Thursday, May 6, 2010

Phantom Water Menace

Chinese water spinach (Ipomoea aquatica) is an edible plant; it is a popular vegetable in Asia. Chinese water spinach is also a noxious weed (Federal) because in the right conditions, it can take over lakes and ponds. The US Department of Agriculture allows states to decide whether to allow importation for human consumption via permit or not. The Iowa Department of Agriculture recently requested input from other states. I passed on Oregon’s experience and monitored the other responses. In general, northern states allow Chinese water spinach; southern states don’t.

In 2003, we were approached by USDA and asked whether we’d accept Chinese water spinach in Oregon. Portland State University stepped up and did a risk assessment:

Here is an excerpt from the conclusion: “. . . due to the requirement for hot, humid conditions for growth and the failure of I. aquatica to establish in more temperate areas of Asia, where it has been an important food for several centuries, we conclude that there is a low risk that I. aquatica could establish, invade, and create a nuisance condition in Oregon rivers, streams, lakes, and drainage and irrigation canals.”

The authors even bought some plants at an Asian market and tried to rear it without success. This plant grows amazingly fast in the tropics and in greenhouses, but we don’t have to worry about it becoming an invasive weed in Oregon.

This is a good example of how weed problems are regional. Just because a plant is a weed elsewhere, doesn’t mean it would be a weed here. Before adding weeds or other invasive species to lists of prohibited species, we need to get in the habit of doing a risk assessment.
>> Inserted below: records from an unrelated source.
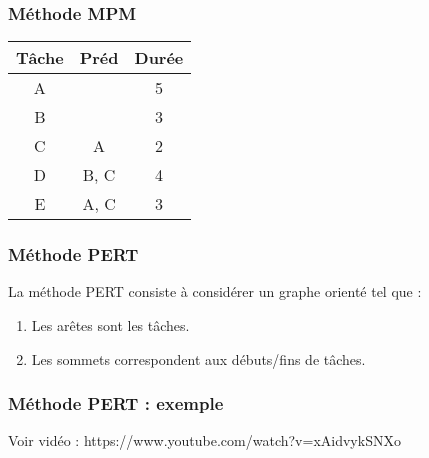 \documentclass[draft]{beamer}
\begin{document}
\begin{frame}[fragile]
    \frametitle{Méthode MPM}
    \begin{table}[]
        \begin{tabular}{|c|c|c|}
            \hline
            Tâche & Préd & Durée \\ \hline
            A     &      & 5     \\ \hline
            B     &      & 3     \\ \hline
            C     & A    & 2     \\ \hline
            D     & B, C & 4     \\ \hline
            E     & A, C & 3     \\ \hline
        \end{tabular}
    \end{table}
    \pause

    \begin{figure}
    \end{figure}

    \color{red}{Dates au plus tôt pour démarrer chaque tâche}
\end{frame}

\begin{frame}[fragile]
    \frametitle{Méthode PERT}
    La méthode PERT consiste à considérer un graphe orienté tel que :
    \begin{enumerate}
        \item Les arêtes sont les tâches.
        \item Les sommets correspondent aux débuts/fins de tâches.
    \end{enumerate}
\end{frame}

\begin{frame}
    \frametitle{Méthode PERT : exemple}
    Voir vidéo : https://www.youtube.com/watch?v=xAidvykSNXo
\end{frame}
\end{document}
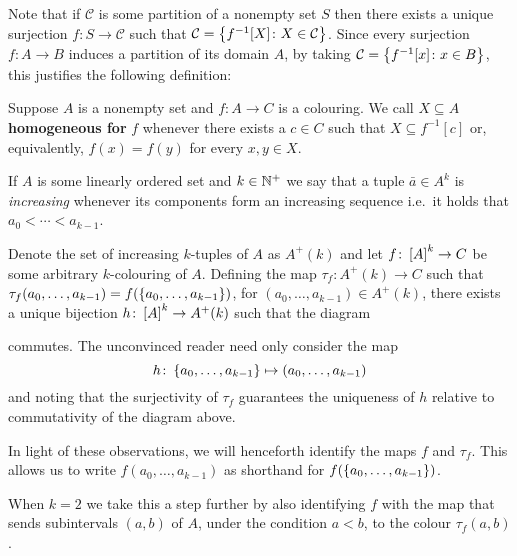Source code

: Note that if $\mathcal{C}$ is some partition of a nonempty set $S$ then there
exists a unique surjection $f\colon S\to \mathcal{C}$ such that
$\mathcal{C}=\setbuild{f^{-1}[X]}{X\in \mathcal{C}}$. Since every surjection
$f\colon A\to B$ induces a partition of its domain $A$, by taking
$\mathcal{C}=\setbuild{f^{-1}[x]}{x\in B}$, this justifies the following
definition:

\begin{dfn}
	Suppose $A$ is a nonempty set and $f\colon A\to C$ is a colouring.  We call
	$X\subseteq A$ \textbf{homogeneous for} $f$ whenever there exists a $c\in
	C$ such that $X\subseteq f^{-1}[c]$ or, equivalently, $f(x)=f(y)$ for every
	$x,y\in X$.
\end{dfn}

If $A$ is some linearly ordered set and $k\in\posnats$ we say that a tuple
$\bar{a}\in A^k$ is \textit{increasing} whenever its components form an
increasing sequence i.e.\ it holds that $a_0<\dotsb<a_{k-1}$.

Denote the set of increasing $k$-tuples of $A$ as $A^+(k)$ and let $f\colon
\subsets{k}{A}\to C$ be some arbitrary $k$-colouring of $A$.  Defining the map
$\tau_f\colon A^+(k)\to C$ such that
$\tau_f(a_0,\dotsc,a_{k-1})=f(\set{a_0,\dotsc,a_{k-1}})$, for
$(a_0,\dotsc,a_{k-1})\in A^+(k)$, there exists a unique bijection $h\colon
\subsets{k}{A}\to A^+(k)$ such that the diagram
\begin{center}
\end{center}
commutes.  The unconvinced reader need only consider the map
\begin{equation}
	h\colon\set{a_0,\dotsc,a_{k-1}}\mapsto(a_0,\dotsc,a_{k-1})
\end{equation}
and noting that the surjectivity of $\tau_f$ guarantees the uniqueness of $h$
relative to commutativity of the diagram above.

\begin{conv}[Colourings]\label{rem:Col}
	In light of these observations, we will henceforth identify the maps $f$ and
	$\tau_f$.  This allows us to write $f(a_0,\dotsc,a_{k-1})$ as
	shorthand for $f(\set{a_0,\dotsc,a_{k-1}})$.

	When $k=2$ we take this a step further by also identifying $f$ with the map
	that sends subintervals $(a,b)$ of $A$, under the condition $a<b$, to the
	colour $\tau_f(a,b)$.
\end{conv}


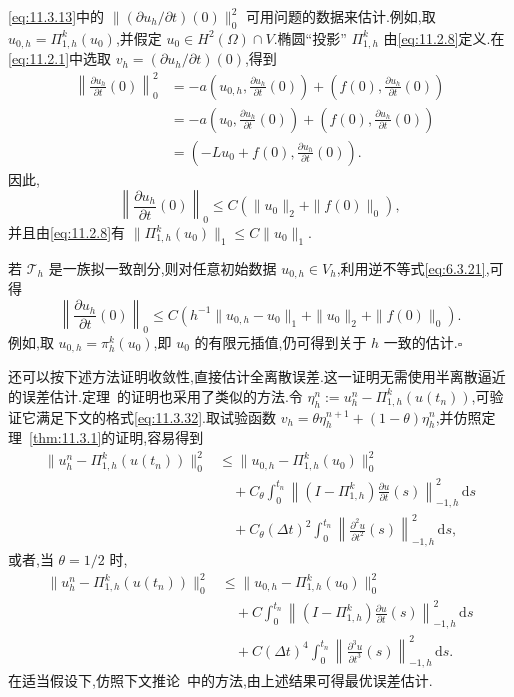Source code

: \begin{note}
\eqref{eq:11.3.13}中的 \(\|(\partial u_h/\partial t)(0)\|_0^2\) 可用问题的数据来估计.例如,取 \(u_{0,h}=\Pi_{1,h}^k(u_0)\),并假定 \(u_0\in H^2(\Omega)\cap V\).椭圆“投影” \(\Pi_{1,h}^k\) 由\eqref{eq:11.2.8}定义.在\eqref{eq:11.2.1}中选取 \(v_h=(\partial u_h/\partial t)(0)\),得到
\[
  \begin{aligned}
    \left\|\frac{\partial u_h}{\partial t}(0)\right\|_0^2
      &=-a\left(u_{0,h},\frac{\partial u_h}{\partial t}(0)\right)
            +\left(f(0),\frac{\partial u_h}{\partial t}(0)\right)\\
      &=-a\left(u_0,\frac{\partial u_h}{\partial t}(0)\right)
            +\left(f(0),\frac{\partial u_h}{\partial t}(0)\right)\\
      &=\left(-Lu_0+f(0),\frac{\partial u_h}{\partial t}(0)\right).
  \end{aligned}
\]
因此,
\[
  \left\|\frac{\partial u_h}{\partial t}(0)\right\|_0\le C(\|u_0\|_2+\|f(0)\|_0),
\]
并且由\eqref{eq:11.2.8}有 \(\|\Pi_{1,h}^k(u_0)\|_1\le C\|u_0\|_1\).

若 \(\mathcal T_h\) 是一族拟一致剖分,则对任意初始数据 \(u_{0,h}\in V_h\),利用逆不等式\eqref{eq:6.3.21},可得
\[
  \left\|\frac{\partial u_h}{\partial t}(0)\right\|_0
       \le C(h^{-1}\|u_{0,h}-u_0\|_1+\|u_0\|_2+\|f(0)\|_0).
\]
例如,取 \(u_{0,h}=\pi_h^k(u_0)\),即 \(u_0\) 的有限元插值,仍可得到关于 \(h\) 一致的估计.\hfill\(\square\)
\end{note}

还可以按下述方法证明收敛性,直接估计全离散误差.这一证明无需使用半离散逼近的误差估计.定理~的证明也采用了类似的方法.令 \(\eta_h^n:=u_h^n-\Pi_{1,h}^k(u(t_n))\),可验证它满足下文的格式\eqref{eq:11.3.32}.取试验函数 \(v_h=\theta\eta_h^{n+1}+(1-\theta)\eta_h^n\),并仿照定理~\ref{thm:11.3.1}的证明,容易得到
\[
  \begin{aligned}
    \|u_h^n-\Pi_{1,h}^k(u(t_n))\|_0^2
       &\le\|u_{0,h}-\Pi_{1,h}^k(u_0)\|_0^2\\
       &\quad+C_\theta\int_0^{t_n}
           \left\|(I-\Pi_{1,h}^k)\frac{\partial u}{\partial t}(s)\right\|_{-1,h}^2\,\mathrm ds\\
       &\quad+C_\theta(\Delta t)^2\int_0^{t_n}
           \left\|\frac{\partial^2u}{\partial t^2}(s)\right\|_{-1,h}^2\,\mathrm ds,
  \end{aligned}
\]
或者,当 \(\theta=1/2\) 时,
\[
  \begin{aligned}
    \|u_h^n-\Pi_{1,h}^k(u(t_n))\|_0^2
       &\le\|u_{0,h}-\Pi_{1,h}^k(u_0)\|_0^2\\
       &\quad+C\int_0^{t_n}\left\|(I-\Pi_{1,h}^k)
                   \frac{\partial u}{\partial t}(s)\right\|_{-1,h}^2\,\mathrm ds\\
       &\quad+C(\Delta t)^4\int_0^{t_n}
                   \left\|\frac{\partial^3u}{\partial t^3}(s)\right\|_{-1,h}^2\,\mathrm ds.
  \end{aligned}
\]
在适当假设下,仿照下文推论~中的方法,由上述结果可得最优误差估计.

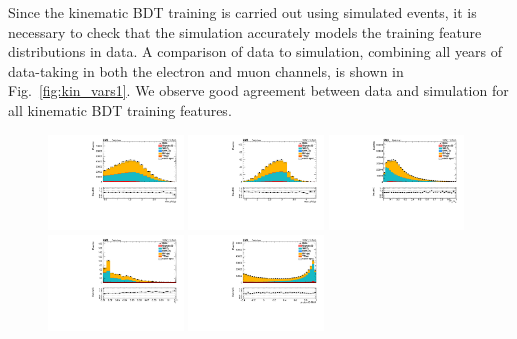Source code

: Since the kinematic BDT training is carried out using simulated events, it is necessary to check that the simulation accurately models the training feature distributions in data. 
A comparison of data to simulation, combining all years of data-taking in both the electron and muon channels, is shown in Fig.~\ref{fig:kin_vars1}. We observe good agreement between
data and simulation for all kinematic BDT training features. 

\begin{figure}[tb]
	\begin{center}
		\includegraphics[width=0.32\textwidth]{fig/MVA/sc_all_kin_dRlg1_valid_ptwei_cat0.pdf}
		\includegraphics[width=0.32\textwidth]{fig/MVA/sc_all_kin_dRlg2_valid_ptwei_cat0.pdf}
		\includegraphics[width=0.32\textwidth]{fig/MVA/sc_all_kin_mllgmllgpt_valid_ptwei_cat0.pdf}\\
		\includegraphics[width=0.32\textwidth]{fig/MVA/sc_all_kin_phores_valid_ptwei_cat0.pdf}
		\includegraphics[width=0.32\textwidth]{fig/MVA/sc_all_kin_phomva_valid_ptwei_EB_cat0.pdf}

\end{center}
\end{figure}
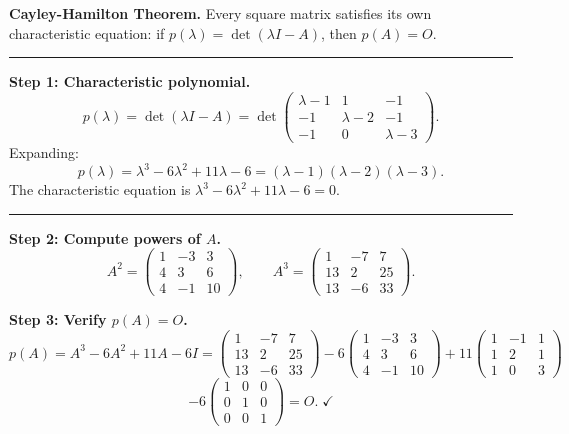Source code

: \documentclass[12pt,a3paper]{article}
\begin{document}
\begin{tcolorbox}[enhanced,breakable,
  colback=cE!4,colframe=cE,boxrule=0.8pt,arc=5pt,
  title={\textbf{Answer --- Cayley-Hamilton \& Inverse for
    $A=\begin{pmatrix}1&-1&1\\1&2&1\\1&0&3\end{pmatrix}$}},
  fonttitle=\bfseries\color{white},colbacktitle=cE]

\textbf{Cayley-Hamilton Theorem.}
Every square matrix satisfies its own characteristic equation:
if $p(\lambda) = \det(\lambda I - A)$, then $p(A) = O$.

\medskip\textcolor{cE}{\rule{\textwidth}{0.4pt}}

\textbf{Step 1: Characteristic polynomial.}
\[
  p(\lambda) = \det(\lambda I - A)
  = \det\begin{pmatrix}\lambda-1&1&-1\\-1&\lambda-2&-1\\-1&0&\lambda-3\end{pmatrix}.
\]
Expanding:
\[
  p(\lambda) = \lambda^3 - 6\lambda^2 + 11\lambda - 6 = (\lambda-1)(\lambda-2)(\lambda-3).
\]
The characteristic equation is $\lambda^3 - 6\lambda^2 + 11\lambda - 6 = 0$.

\medskip\textcolor{cE}{\rule{\textwidth}{0.4pt}}

\textbf{Step 2: Compute powers of $A$.}
\[
  A^2 = \begin{pmatrix}1&-3&3\\4&3&6\\4&-1&10\end{pmatrix}, \qquad
  A^3 = \begin{pmatrix}1&-7&7\\13&2&25\\13&-6&33\end{pmatrix}.
\]

\textbf{Step 3: Verify $p(A) = O$.}
\[
  p(A) = A^3 - 6A^2 + 11A - 6I
  = \begin{pmatrix}1&-7&7\\13&2&25\\13&-6&33\end{pmatrix}
  - 6\begin{pmatrix}1&-3&3\\4&3&6\\4&-1&10\end{pmatrix}
  + 11\begin{pmatrix}1&-1&1\\1&2&1\\1&0&3\end{pmatrix}
\]
\[
- 6\begin{pmatrix}1&0&0\\0&1&0\\0&0&1\end{pmatrix}
  = O.\;\checkmark
\]


\end{tcolorbox}
\end{document}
In most cases, this is essentially a literature review answering these questions:

- What is the likelihood of introduction, establishment, and spread?
- What would be the ecologic and economic consequences if it did establish?

The Oregon Invasive Species Council is making good headway on doing risk assessments for all species on our list of 100 Worst Invaders. It won’t surprise me at all if some species currently on the list turn out to be phantom menaces. Others, of course, will pose more risk than we currently imagine. The value of doing these risk assessments is that it allows us to focus on the highest priority invasive species and not waste time and resources on low risk species like Chinese water spinach.